Lagoon project protester Marcia Hanscom speculated at the Monday night City Council meeting that the Tapia treatment plant upstream from the lagoon had discharged and punctured the berm.

Thorsen said the City of Malibu called the treatment plant and was told no discharges had been done in the last 60 days.

Although the water level in the lagoon has been drastically reduced after the breach, dewatering is still yet to be done. Goode said the Coastal Commission still had to approve the final dewatering plan presented to it by State Parks. Goode expected dewatering to start next week.
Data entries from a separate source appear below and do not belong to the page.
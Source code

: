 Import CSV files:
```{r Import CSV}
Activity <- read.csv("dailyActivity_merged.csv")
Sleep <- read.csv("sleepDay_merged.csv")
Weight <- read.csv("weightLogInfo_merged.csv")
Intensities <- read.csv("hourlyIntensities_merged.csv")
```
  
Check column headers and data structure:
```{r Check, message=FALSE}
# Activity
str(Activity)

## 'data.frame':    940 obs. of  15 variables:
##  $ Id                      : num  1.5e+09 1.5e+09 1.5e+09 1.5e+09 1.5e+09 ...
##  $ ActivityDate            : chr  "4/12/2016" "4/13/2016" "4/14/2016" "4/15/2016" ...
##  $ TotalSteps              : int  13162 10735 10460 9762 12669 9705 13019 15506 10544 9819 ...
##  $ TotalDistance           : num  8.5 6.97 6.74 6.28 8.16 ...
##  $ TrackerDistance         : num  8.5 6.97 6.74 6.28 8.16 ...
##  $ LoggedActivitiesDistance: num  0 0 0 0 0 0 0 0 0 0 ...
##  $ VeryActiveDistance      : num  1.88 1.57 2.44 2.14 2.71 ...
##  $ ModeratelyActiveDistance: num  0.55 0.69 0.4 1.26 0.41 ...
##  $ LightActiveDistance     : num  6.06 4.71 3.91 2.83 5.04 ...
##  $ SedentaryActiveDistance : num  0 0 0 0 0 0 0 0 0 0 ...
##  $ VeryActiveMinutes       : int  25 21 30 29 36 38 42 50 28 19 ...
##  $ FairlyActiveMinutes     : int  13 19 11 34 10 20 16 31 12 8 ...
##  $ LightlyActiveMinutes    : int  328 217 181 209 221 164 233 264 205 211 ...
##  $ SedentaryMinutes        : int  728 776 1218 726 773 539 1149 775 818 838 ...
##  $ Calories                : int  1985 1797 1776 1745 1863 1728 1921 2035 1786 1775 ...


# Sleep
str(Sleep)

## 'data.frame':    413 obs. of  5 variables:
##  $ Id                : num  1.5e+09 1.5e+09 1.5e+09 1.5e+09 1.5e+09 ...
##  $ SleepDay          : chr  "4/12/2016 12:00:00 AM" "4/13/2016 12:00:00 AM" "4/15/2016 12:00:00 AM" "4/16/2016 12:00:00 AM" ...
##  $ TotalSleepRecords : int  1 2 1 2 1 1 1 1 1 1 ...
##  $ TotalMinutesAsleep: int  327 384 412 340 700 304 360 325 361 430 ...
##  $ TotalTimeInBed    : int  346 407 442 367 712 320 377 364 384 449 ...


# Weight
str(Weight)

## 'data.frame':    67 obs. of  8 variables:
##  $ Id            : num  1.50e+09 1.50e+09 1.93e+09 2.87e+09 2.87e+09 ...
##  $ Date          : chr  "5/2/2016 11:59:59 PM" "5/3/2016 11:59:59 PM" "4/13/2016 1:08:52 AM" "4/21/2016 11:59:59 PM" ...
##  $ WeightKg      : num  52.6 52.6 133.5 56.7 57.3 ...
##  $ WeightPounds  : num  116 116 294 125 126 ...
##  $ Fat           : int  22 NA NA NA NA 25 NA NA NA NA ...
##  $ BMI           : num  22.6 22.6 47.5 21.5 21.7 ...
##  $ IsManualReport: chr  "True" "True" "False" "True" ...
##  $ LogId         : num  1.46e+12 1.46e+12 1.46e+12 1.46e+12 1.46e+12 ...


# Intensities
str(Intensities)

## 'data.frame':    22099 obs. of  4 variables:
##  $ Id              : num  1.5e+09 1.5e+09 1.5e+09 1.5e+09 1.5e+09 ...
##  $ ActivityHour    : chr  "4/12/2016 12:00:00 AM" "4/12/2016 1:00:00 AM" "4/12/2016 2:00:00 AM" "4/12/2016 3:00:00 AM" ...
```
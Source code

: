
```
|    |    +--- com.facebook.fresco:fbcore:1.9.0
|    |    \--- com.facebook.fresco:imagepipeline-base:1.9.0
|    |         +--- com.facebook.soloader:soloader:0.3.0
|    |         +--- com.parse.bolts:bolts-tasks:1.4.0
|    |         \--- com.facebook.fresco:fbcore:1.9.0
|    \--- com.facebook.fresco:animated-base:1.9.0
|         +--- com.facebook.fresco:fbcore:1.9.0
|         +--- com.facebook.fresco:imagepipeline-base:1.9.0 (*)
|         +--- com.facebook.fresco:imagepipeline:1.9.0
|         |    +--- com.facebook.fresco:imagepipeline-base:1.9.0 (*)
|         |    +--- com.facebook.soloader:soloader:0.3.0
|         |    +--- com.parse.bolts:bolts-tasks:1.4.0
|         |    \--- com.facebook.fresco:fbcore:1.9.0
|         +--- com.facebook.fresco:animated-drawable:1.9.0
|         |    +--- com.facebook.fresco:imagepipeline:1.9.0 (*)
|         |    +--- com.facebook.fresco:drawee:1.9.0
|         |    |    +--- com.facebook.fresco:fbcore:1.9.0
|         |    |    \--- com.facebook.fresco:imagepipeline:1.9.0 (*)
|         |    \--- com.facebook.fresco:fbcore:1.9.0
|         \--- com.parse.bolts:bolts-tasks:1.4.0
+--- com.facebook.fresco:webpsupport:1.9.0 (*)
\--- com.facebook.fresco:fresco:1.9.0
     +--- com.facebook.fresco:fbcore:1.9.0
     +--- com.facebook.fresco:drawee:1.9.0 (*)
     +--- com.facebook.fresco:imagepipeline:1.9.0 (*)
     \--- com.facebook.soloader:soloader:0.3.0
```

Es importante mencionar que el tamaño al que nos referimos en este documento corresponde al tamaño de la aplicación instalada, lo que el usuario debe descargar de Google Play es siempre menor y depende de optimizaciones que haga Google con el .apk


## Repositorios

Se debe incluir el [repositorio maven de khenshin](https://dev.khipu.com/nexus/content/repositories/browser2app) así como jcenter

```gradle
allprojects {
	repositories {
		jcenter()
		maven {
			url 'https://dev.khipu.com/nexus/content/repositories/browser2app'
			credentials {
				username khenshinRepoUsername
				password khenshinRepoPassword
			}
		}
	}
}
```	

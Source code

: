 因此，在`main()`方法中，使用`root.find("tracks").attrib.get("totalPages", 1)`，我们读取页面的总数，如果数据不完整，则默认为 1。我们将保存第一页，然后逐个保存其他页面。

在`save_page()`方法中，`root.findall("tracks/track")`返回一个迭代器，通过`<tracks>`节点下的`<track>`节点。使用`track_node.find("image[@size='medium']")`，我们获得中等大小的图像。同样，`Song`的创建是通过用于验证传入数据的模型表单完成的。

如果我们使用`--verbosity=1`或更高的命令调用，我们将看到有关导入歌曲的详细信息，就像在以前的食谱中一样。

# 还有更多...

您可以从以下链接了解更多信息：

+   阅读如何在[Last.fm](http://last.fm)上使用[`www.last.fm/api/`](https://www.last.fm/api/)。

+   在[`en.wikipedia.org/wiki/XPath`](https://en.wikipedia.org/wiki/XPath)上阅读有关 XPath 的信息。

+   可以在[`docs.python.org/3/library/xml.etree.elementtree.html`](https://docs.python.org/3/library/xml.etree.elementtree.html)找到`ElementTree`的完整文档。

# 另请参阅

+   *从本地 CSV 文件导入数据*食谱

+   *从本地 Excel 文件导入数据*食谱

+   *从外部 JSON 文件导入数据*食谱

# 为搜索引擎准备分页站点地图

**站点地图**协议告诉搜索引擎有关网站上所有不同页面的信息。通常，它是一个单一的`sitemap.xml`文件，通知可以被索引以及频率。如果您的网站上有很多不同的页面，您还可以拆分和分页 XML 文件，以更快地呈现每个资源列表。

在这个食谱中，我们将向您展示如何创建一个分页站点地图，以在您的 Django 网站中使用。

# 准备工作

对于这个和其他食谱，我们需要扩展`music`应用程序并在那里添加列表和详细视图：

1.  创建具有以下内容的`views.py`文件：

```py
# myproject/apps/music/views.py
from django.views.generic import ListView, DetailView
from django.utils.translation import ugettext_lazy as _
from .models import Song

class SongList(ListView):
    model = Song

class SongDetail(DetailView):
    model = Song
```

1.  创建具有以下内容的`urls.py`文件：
She said a copy of the dewatering plan would be shown to the City of Malibu, which has criticized the dewatering plan in the past, before work begins.

Several large sycamore trees that were planted in 1983 were dug up and will be sunk at the bottom of the lagoon near the Adamson house for fish habitat, and others will be cut up into benches to be placed at the proposed wildlife viewing area.

“They had to be removed because that’s going to be part of the new lagoon, so they couldn’t stay there,” Goode said.